LOS ANGELES, May 27 (Xinhua) -- Two U.S. lawyers said here Wednesday that they had filed a lawsuit in federal court in hopes of overturning California's Proposition 8, which was approved by voters to ban same-sex marriage.
Speaking at a press conference in downtown Los Angeles, Theodore Olson and David Boies said they filed the lawsuit on behalf of two homosexual couples in California.
The two constitutional lawyers, who squared off in the legal battle that decided the 2000 U.S. presidential election, said they joined hands to seek an injunction to stay California's same-sex marriage ban while arguing it is a violation of the U.S. Constitution.
Olson and Boies represented former President George Bush and his Democratic challenger Al Gore respectively in the Bush vs. Gore case, which decided Bush the winner of the tight-run 2000 presidential election.
Wednesday's challenge in federal court came a day after the California Supreme Court upheld the validity of Proposition 8 under the state constitution.

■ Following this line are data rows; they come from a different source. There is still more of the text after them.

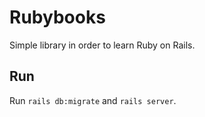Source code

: # Rubybooks

Simple library in order to learn Ruby on Rails.

## Run

Run `rails db:migrate` and `rails server`.

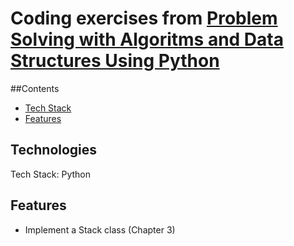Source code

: # Coding exercises from [Problem Solving with Algoritms and Data Structures Using Python](https://smile.amazon.com/Problem-Solving-Algorithms-Structures-Python/dp/1590282574/ref=pd_sbs_14_t_1?_encoding=UTF8&psc=1&refRID=R9283MR6FK31MFNKJKQZ)

##Contents
* [Tech Stack](#technologies)
* [Features](#features)


## <a name="technologies"></a>Technologies
Tech Stack: Python<br/>

## <a name="features"></a>Features

* Implement a Stack class (Chapter 3)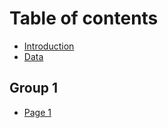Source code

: # Table of contents

* [Introduction](README.md)
* [Data](data.md)

## Group 1

* [Page 1](group-1/page-1.md)
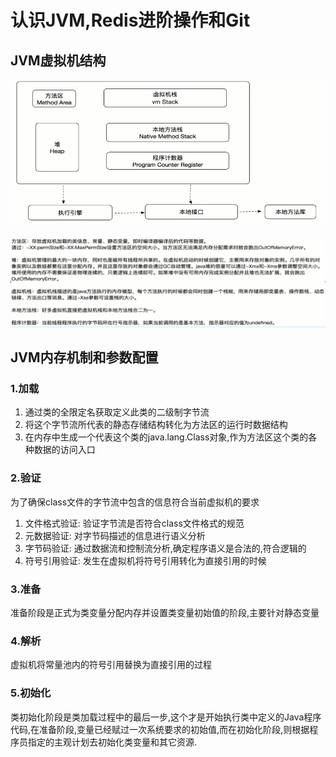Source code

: # 认识JVM,Redis进阶操作和Git

## JVM虚拟机结构

![](images/jvm_pro.png)

![](images/jvm_content.png)

## JVM内存机制和参数配置

### 1.加载
1. 通过类的全限定名获取定义此类的二级制字节流
2. 将这个字节流所代表的静态存储结构转化为方法区的运行时数据结构
3. 在内存中生成一个代表这个类的java.lang.Class对象,作为方法区这个类的各种数据的访问入口


### 2.验证
为了确保class文件的字节流中包含的信息符合当前虚拟机的要求

1. 文件格式验证: 验证字节流是否符合class文件格式的规范
2. 元数据验证: 对字节码描述的信息进行语义分析
3. 字节码验证: 通过数据流和控制流分析,确定程序语义是合法的,符合逻辑的
4. 符号引用验证: 发生在虚拟机将符号引用转化为直接引用的时候

### 3.准备
准备阶段是正式为类变量分配内存并设置类变量初始值的阶段,主要针对静态变量

### 4.解析
虚拟机将常量池内的符号引用替换为直接引用的过程

### 5.初始化
类初始化阶段是类加载过程中的最后一步,这个才是开始执行类中定义的Java程序代码,在准备阶段,变量已经赋过一次系统要求的初始值,而在初始化阶段,则根据程序员指定的主观计划去初始化类变量和其它资源.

The proposition was approved by voters in last November's election but legally challenged by gay rights groups in the state high court.
Olson and Boies filed the lawsuit in U.S. District Court in San Francisco against Californian governor Arnold Schwarzenegger and other state officials on behalf of two gay men and two lesbian women who wish to be married in California.
The complaint argues that the voter-enacted proposition violates the U.S. constitutional guarantee of equal protection and due process.
The case "is not about liberal or conservative, Democrat or Republican," said Olson at the press conference. "This case is about the equal rights guaranteed to every American under the United States Constitution."
Boies said that while he and Olson are from different ends of the political spectrum, "we are fighting this case together because Proposition 8 clearly and fundamentally violates the freedoms guaranteed to all of us."